7. The Examining Division held (3.2.1) that the first group of features would be implemented by the skilled person when attempting to solve the problem of classifying the vehicle type, this problem being considered obvious in the context of D1. The features in question were obvious to the skilled person when considering which features may be discriminative for the vehicle type.
7.1 The second group of features was considered obvious (3.2.2) when solving the problem of speeding up the processing.
7.2 The third group of features was considered obvious (3.2.3) in order to solve the problem of "improving the robustness of determining the end of the cab". This was because "[d]etermining objects in signals by comparing measured heights, lengths and shape contours of objects with known ranges/ templates for said features is the first, most basic, commonly known approach - see e.g. D4 sect.1.2 par.1. In the case of D1, in the context of Fig.16, par. 88-90 this results in features I', m', n' and h2."
8. The Board disagrees at least with the assessment of the obviousness of the last group of features.

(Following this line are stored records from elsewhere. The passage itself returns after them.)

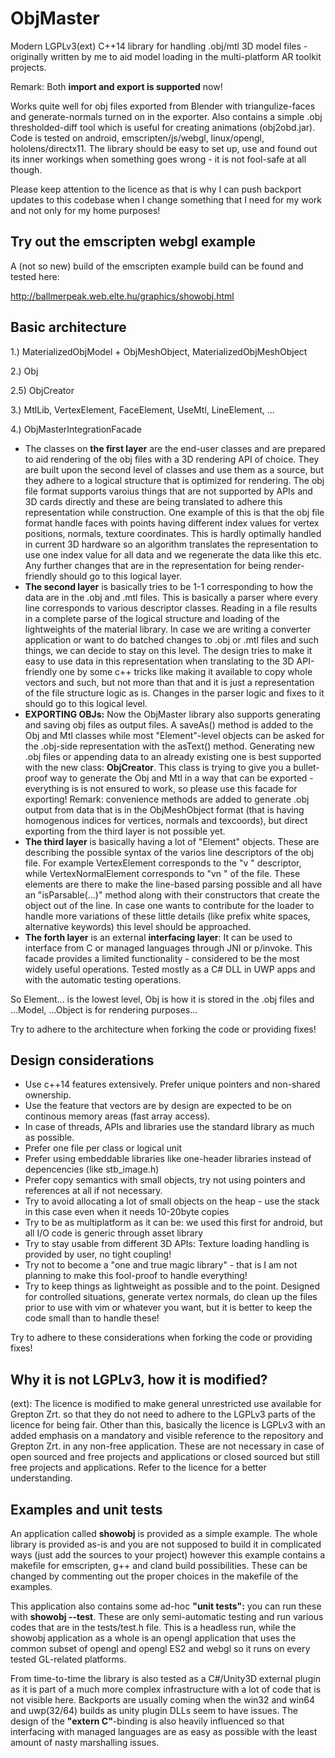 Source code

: # ObjMaster
Modern LGPLv3(ext) C++14 library for handling .obj/mtl 3D model files - originally written by me to aid model loading in the multi-platform AR toolkit projects.

Remark: Both **import and export is supported** now!

Works quite well for obj files exported from Blender with triangulize-faces and generate-normals turned on in the exporter. Also contains a simple .obj thresholded-diff tool which is useful for creating animations (obj2obd.jar). Code is tested on android, emscripten/js/webgl, linux/opengl, hololens/directx11. The library should be easy to set up, use and found out its inner workings when something goes wrong - it is not fool-safe at all though.

Please keep attention to the licence as that is why I can push backport updates to this codebase when I change something that I need for my work and not only for my home purposes!

Try out the emscripten webgl example
------------------------------------

A (not so new) build of the emscripten example build can be found and tested here:

http://ballmerpeak.web.elte.hu/graphics/showobj.html

Basic architecture
------------------

1.) MaterializedObjModel + ObjMeshObject, MaterializedObjMeshObject

2.) Obj

2.5) ObjCreator

3.) MtlLib, VertexElement, FaceElement, UseMtl, LineElement, ...

4.) ObjMasterIntegrationFacade

- The classes on **the first layer** are the end-user classes and are prepared to aid rendering of the obj files with a 3D rendering API of choice. They are built upon the second level of classes and use them as a source, but they adhere to a logical structure that is optimized for rendering. The obj file format supports varoius things that are not supported by APIs and 3D cards directly and these are being translated to adhere this representation while construction. One example of this is that the obj file format handle faces with points having different index values for vertex positions, normals, texture coordinates. This is hardly optimally handled in current 3D hardware so an algorithm translates the representation to use one index value for all data and we regenerate the data like this etc. Any further changes that are in the representation for being render-friendly should go to this logical layer.
- **The second layer** is basically tries to be 1-1 corresponding to how the data are in the .obj and .mtl files. This is basically a parser where every line corresponds to various descriptor classes. Reading in a file results in a complete parse of the logical structure and loading of the lightweights of the material library. In case we are writing a converter application or want to do batched changes to .obj or .mtl files and such things, we can decide to stay on this level. The design tries to make it easy to use data in this representation when translating to the 3D API-friendly one by some c++ tricks like making it available to copy whole vectors and such, but not more than that and it is just a representation of the file structure logic as is. Changes in the parser logic and fixes to it should go to this logical level.
- **EXPORTING OBJs:** Now the ObjMaster library also supports generating and saving obj files as output files. A saveAs() method is added to the Obj and Mtl classes while most "Element"-level objects can be asked for the .obj-side representation with the asText() method. Generating new .obj files or appending data to an already existing one is best supported with the new class: **ObjCreator**. This class is trying to give you a bullet-proof way to generate the Obj and Mtl in a way that can be exported - everything is is not ensured to work, so please use this facade for exporting! Remark: convenience methods are added to generate .obj output from data that is in the ObjMeshObject format (that is having homogenous indices for vertices, normals and texcoords), but direct exporting from the third layer is not possible yet.
- **The third layer** is basically having a lot of "Element" objects. These are describing the possible syntax of the varios line descriptors of the obj file. For example VertexElement corresponds to the "v <parameters>" descriptor, while VertexNormalElement corresponds to "vn <params>" of the file. These elements are there to make the line-based parsing possible and all have an "isParsable(...)" method along with their constructors that create the object out of the line. In case one wants to contribute for the loader to handle more variations of these little details (like prefix white spaces, alternative keywords) this level should be approached.
- **The forth layer** is an external **interfacing layer**: It can be used to interface from C or managed languages through JNI or p/invoke. This facade provides a limited functionality - considered to be the most widely useful operations. Tested mostly as a C# DLL in UWP apps and with the automatic testing operations.

So Element... is the lowest level, Obj is how it is stored in the .obj files and ...Model, ...Object is for rendering purposes...

Try to adhere to the architecture when forking the code or providing fixes!
 
Design considerations
---------------------
- Use c++14 features extensively. Prefer unique pointers and non-shared ownership.
- Use the feature that vectors are by design are expected to be on continous memory areas (fast array access).
- In case of threads, APIs and libraries use the standard library as much as possible.
- Prefer one file per class or logical unit
- Prefer using embeddable libraries like one-header libraries instead of depencencies (like stb_image.h)
- Prefer copy semantics with small objects, try not using pointers and references at all if not necessary.
- Try to avoid allocating a lot of small objects on the heap - use the stack in this case even when it needs 10-20byte copies
- Try to be as multiplatform as it can be: we used this first for android, but all I/O code is generic through asset library
- Try to stay usable from different 3D APIs: Texture loading handling is provided by user, no tight coupling!
- Try not to become a "one and true magic library" - that is I am not planning to make this fool-proof to handle everything!
- Try to keep things as lightweight as possible and to the point. Designed for controlled situations, generate vertex normals, do clean up the files prior to use with vim or whatever you want, but it is better to keep the code small than to handle these!

Try to adhere to these considerations when forking the code or providing fixes!

Why it is not LGPLv3, how it is modified?
-----------------------------------------
(ext): The licence is modified to make general unrestricted use available for Grepton Zrt. so that they do not need to adhere to the LGPLv3 parts of the licence for being fair. Other than this, basically the licence is LGPLv3 with an added emphasis on a mandatory and visible reference to the repository and Grepton Zrt. in any non-free application. These are not necessary in case of open sourced and free projects and applications or closed sourced but still free projects and applications. Refer to the licence for a better understanding.

Examples and unit tests
-----------------------

An application called **showobj** is provided as a simple example. The whole library is provided as-is and you are not supposed to build it in complicated ways (just add the sources to your project) however this example contains a makefile for emscripten, g++ and cland build possibilities. These can be changed by commenting out the proper choices in the makefile of the examples.

This application also contains some ad-hoc **"unit tests":** you can run these with **showobj --test**. These are only semi-automatic testing and run various codes that are in the tests/test.h file. This is a headless run, while the showobj application as a whole is an opengl application that uses the common subset of opengl and opengl ES2 and webgl so it runs on every tested GL-related platforms.

From time-to-time the library is also tested as a C#/Unity3D external plugin as it is part of a much more complex infrastructure with a lot of code that is not visible here. Backports are usually coming when the win32 and win64 and uwp(32/64) builds as unity plugin DLLs seem to have issues. The design of the **"extern C"**-binding is also heavily influenced so that interfacing with managed languages are as easy as possible with the least amount of nasty marshalling issues.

This is because the problem solved is not one of classification (which is what D4 discusses) of the head truck type, wherein it may be obvious to compare "measured heights, lengths and shape contours of objects with known ranges/ templates", but one of a detection of a feature point that may later be used for classifying the object.
8.1 The claimed method defines first detecting a point by height difference by going through the columns in a sequential manner and then confirming its validity by the defined comparisons. It can be said that the claimed method relies on a set of properties of the entire object, i.e. the truck head, in order to confirm the detection of a specific feature point, i.e. its end, which is otherwise the most critical one, because the driver can no longer be present after this point.
8.2 Should the skilled person use D4 in the context of D1, it may use different lengths and shapes to classify parts of the obtained profile (see figure 16B in D1) as a truck head or not, but the Board sees no obvious reason for it to proceed, as claimed, in a staged manner, i.e. point detection, then confirmation of the point by classification.
9. Therefore, the Board considers that the claimed matter is not obvious starting from D1 in view of D4. Nor is it obvious in view of, or starting from, D3, which does not discuss the gap detection at all. The Board is also satisfied, that, by controlling radiation as a function of whether the head or the cargo portion is radiated, as claimed, the claimed invention solves the technical problem of reducing the driver's exposure to radiation. An inventive step is therefore acknowledged.
For these reasons it is decided that:
1. The decision under appeal is set aside.
2. The case is remitted to the first instance with the order to grant a patent on the basis of the following documents:
- claims 1-10 as filed on 10 February 2023;
- description pages 1-13 as filed on 7 February 2023; and
- drawings 1 and 2 as originally filed (on a single page).